Lecturer:
Carlo Lovadina
Course name: Elements of Mathematics
Course code: 502985
Degree course: Ingegneria per l'Ambiente e il Territorio, Ingegneria Civile
Disciplinary field of science: MAT/08
The course relates to:
University credits: CFU 6
Course website: n.d.
Specific course objectives
Provide some basic elements for the analytical and numerical study of partial differential equations of interest in Engineering Applications.
Course programme
The Course will deal with some of the following issues.
GENERALITIES OF PDEs
definition of PDE of order m, linear PDEs, semi-linear and quasi linear PDEs.
FIRST ORDER PDEs
Linear PDEs of constant coefficients; the Cauchy problem.
SECOND ORDER PDEs
Homogeneous linear and constant coefficient equations; characteristic curves and classification of second order PDEs. Elliptic equations: the Poisson problem; weak formulation. Parabolic equation: the heat equation; weak formulation. Hyperbolic equations: the wave equation; weak formulation.

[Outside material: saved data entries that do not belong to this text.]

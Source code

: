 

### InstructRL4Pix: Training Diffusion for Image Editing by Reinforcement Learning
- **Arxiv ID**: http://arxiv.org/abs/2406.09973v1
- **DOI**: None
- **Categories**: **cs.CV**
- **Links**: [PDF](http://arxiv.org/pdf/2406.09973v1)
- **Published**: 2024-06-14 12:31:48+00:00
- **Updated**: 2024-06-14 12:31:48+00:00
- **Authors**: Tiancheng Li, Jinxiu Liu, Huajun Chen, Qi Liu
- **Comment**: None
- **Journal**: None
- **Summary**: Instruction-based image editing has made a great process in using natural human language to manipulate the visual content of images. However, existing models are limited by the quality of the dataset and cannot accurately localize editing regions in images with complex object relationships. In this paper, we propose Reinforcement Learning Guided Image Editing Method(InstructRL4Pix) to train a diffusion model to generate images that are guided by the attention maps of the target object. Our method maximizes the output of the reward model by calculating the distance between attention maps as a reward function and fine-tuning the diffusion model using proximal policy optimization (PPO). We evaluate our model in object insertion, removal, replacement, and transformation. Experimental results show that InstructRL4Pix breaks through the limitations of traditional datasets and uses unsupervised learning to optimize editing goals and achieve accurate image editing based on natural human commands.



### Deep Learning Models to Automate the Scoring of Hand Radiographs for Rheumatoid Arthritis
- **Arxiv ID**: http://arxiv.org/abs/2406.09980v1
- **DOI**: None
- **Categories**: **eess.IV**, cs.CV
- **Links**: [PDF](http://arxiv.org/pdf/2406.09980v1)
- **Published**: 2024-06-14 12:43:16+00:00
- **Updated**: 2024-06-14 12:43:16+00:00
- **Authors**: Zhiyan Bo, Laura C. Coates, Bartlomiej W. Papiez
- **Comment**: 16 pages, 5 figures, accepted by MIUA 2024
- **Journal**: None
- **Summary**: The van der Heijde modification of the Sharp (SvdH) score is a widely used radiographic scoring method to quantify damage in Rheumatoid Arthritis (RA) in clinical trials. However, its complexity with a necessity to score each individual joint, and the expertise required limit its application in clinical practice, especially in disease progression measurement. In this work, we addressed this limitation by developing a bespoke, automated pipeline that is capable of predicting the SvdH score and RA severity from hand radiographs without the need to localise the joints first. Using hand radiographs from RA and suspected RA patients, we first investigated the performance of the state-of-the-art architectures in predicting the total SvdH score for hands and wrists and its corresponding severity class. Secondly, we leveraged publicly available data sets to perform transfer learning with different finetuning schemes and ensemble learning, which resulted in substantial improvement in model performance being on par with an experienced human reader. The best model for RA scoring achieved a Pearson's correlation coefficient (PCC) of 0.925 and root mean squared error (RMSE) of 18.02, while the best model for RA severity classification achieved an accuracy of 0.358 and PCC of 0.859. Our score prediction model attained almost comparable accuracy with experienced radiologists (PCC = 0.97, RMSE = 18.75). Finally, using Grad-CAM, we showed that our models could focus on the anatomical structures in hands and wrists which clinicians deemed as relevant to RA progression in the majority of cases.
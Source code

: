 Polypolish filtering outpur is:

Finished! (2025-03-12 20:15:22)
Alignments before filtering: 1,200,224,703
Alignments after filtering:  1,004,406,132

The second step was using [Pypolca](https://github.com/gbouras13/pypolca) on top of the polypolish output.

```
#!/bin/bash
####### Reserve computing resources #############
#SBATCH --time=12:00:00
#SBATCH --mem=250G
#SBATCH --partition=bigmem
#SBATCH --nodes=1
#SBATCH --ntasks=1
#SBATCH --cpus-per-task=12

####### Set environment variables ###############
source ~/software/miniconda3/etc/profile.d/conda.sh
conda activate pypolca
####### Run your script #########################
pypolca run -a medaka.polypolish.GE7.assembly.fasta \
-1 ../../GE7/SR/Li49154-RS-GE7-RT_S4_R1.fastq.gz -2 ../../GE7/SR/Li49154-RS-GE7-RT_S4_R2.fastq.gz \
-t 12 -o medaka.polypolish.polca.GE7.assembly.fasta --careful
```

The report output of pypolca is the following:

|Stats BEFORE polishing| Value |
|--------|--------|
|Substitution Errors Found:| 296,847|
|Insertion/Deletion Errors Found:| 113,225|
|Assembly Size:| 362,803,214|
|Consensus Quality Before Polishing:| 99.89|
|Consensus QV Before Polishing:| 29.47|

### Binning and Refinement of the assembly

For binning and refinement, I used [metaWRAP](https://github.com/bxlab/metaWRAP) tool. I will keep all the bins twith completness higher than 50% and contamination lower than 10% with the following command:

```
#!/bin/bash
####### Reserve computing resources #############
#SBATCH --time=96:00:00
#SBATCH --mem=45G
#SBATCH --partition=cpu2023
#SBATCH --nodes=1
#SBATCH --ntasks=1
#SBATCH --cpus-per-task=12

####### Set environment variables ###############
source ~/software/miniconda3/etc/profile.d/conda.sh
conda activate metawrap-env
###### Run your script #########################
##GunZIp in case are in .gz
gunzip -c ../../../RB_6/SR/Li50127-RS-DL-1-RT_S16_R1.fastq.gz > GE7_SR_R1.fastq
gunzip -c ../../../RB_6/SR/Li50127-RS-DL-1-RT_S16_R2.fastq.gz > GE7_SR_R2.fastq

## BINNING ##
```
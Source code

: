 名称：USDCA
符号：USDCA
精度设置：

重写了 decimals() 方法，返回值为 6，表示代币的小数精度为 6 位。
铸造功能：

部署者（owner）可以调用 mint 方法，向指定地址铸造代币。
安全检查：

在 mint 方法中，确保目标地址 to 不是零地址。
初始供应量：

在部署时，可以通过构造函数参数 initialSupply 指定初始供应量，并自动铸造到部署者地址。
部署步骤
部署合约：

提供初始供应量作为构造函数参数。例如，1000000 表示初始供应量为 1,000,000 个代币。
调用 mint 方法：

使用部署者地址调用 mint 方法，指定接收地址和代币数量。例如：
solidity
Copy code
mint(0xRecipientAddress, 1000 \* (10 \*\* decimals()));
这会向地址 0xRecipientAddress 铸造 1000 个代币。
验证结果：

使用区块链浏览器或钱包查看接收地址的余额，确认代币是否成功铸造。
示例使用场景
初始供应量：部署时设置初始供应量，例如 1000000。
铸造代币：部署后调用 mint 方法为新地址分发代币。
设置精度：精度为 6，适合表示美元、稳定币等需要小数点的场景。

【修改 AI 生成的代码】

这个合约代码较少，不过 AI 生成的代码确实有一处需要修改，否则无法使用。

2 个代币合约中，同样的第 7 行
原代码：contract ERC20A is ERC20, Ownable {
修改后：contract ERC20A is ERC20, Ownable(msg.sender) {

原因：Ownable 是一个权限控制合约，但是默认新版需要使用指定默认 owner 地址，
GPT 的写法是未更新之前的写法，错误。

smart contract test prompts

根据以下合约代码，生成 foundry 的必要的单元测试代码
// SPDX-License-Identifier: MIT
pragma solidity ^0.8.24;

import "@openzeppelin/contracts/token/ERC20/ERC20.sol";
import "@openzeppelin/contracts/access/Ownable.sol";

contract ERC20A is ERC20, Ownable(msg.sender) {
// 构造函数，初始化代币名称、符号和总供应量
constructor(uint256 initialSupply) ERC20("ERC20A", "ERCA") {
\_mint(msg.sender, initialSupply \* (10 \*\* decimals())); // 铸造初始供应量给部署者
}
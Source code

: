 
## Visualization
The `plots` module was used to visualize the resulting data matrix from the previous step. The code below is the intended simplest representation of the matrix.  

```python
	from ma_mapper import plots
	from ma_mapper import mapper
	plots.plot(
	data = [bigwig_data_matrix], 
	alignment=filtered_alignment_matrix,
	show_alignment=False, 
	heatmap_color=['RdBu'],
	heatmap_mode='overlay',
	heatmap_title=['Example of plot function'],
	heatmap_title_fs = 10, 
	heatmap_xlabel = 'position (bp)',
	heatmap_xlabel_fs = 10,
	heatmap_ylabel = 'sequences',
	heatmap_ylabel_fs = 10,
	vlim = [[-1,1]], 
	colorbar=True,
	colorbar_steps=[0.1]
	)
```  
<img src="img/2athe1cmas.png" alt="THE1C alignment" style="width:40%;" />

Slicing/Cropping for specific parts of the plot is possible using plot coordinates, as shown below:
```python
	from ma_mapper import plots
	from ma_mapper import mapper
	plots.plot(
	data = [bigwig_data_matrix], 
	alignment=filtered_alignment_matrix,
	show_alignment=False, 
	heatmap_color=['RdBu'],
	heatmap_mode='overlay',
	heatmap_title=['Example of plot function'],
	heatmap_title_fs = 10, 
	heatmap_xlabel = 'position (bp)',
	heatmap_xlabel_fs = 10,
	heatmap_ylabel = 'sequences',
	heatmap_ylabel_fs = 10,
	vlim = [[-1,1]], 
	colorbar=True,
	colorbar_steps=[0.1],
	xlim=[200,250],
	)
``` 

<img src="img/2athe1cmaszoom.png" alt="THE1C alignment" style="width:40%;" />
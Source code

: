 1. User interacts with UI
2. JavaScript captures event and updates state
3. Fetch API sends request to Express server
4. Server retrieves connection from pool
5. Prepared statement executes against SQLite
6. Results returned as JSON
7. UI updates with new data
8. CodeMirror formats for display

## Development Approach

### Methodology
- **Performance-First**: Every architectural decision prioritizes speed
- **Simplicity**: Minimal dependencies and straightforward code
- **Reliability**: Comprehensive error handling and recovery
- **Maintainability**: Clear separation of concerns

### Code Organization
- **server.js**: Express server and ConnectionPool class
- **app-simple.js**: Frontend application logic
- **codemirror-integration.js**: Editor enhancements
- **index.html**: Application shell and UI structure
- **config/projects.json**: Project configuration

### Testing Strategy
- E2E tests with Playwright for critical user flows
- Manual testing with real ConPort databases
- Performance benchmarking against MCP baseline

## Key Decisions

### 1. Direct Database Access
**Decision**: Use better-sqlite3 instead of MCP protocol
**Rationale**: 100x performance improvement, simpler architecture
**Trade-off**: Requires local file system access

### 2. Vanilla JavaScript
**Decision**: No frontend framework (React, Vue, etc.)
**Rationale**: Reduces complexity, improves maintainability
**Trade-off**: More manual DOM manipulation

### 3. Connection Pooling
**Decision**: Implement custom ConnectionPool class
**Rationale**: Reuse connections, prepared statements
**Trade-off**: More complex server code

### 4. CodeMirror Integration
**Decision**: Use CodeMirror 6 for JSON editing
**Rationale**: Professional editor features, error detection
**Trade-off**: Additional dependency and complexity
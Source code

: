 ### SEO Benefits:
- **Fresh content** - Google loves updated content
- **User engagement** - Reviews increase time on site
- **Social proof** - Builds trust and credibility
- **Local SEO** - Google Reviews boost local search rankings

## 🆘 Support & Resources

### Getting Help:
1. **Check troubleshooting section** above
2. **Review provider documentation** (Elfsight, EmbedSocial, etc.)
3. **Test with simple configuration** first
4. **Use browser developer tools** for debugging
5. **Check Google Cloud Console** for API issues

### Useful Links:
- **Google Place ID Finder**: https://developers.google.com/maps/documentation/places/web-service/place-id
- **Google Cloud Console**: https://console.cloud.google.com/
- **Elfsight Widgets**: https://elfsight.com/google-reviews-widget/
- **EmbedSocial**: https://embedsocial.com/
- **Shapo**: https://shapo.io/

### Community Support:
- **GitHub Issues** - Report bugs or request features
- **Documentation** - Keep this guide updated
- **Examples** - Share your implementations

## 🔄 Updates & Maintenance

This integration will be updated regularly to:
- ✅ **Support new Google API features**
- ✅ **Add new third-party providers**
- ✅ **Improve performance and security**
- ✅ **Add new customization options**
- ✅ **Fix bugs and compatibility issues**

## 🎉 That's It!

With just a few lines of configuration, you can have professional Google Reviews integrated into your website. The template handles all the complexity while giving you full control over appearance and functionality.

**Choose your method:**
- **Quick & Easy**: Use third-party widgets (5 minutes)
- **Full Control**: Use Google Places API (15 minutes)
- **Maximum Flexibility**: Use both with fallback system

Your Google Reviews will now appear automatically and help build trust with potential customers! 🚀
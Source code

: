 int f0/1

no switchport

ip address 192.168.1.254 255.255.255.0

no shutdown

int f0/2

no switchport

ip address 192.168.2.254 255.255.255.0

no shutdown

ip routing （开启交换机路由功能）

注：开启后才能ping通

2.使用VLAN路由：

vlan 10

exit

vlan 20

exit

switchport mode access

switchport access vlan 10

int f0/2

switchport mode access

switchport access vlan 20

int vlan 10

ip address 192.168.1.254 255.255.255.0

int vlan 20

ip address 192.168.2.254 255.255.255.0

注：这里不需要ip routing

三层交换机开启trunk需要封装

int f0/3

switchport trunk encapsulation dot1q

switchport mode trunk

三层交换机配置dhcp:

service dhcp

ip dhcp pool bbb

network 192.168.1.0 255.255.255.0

FINITE DIFFERENCE AND FINITE ELEMENT METHODS FOR ELLIPTIC PROBLEMS
The 1D case in details. Extension to the multi-dimensional case.
FINITE ELEMENT METHODS FOR ADVECTION-DIFFUSION PROBLEMS
The 1D case: numerical solution behaviour for advection-dominant problems. Stabilization methods: artificial diffusion, streamline upwind, Petrov-Galerkin methods. Hints on the 2D case.
DISCRETIZATION OF PARABOLIC PROBLEMS
Finite element methods for spatial discretization and theta-method for time discretization.
DISCRETIZATION OF HYPERBOLIC PROBLEMS
Conforming and DG methods. Stabilized methods. Hints on non-linear hyperbolic problems.
Course entry requirements
Basic Calculus for one and several variable functions. Basic Linear Algebra. Basic Numerical Analysis.
Course structure and teaching
Lectures (hours/year in lecture theatre): 34
Practical class (hours/year in lecture theatre): 22
Practicals / Workshops (hours/year in lecture theatre): 0
Suggested reading materials
S. Salsa. Equazioni a derivate parziali. Springer Italia, 2010. .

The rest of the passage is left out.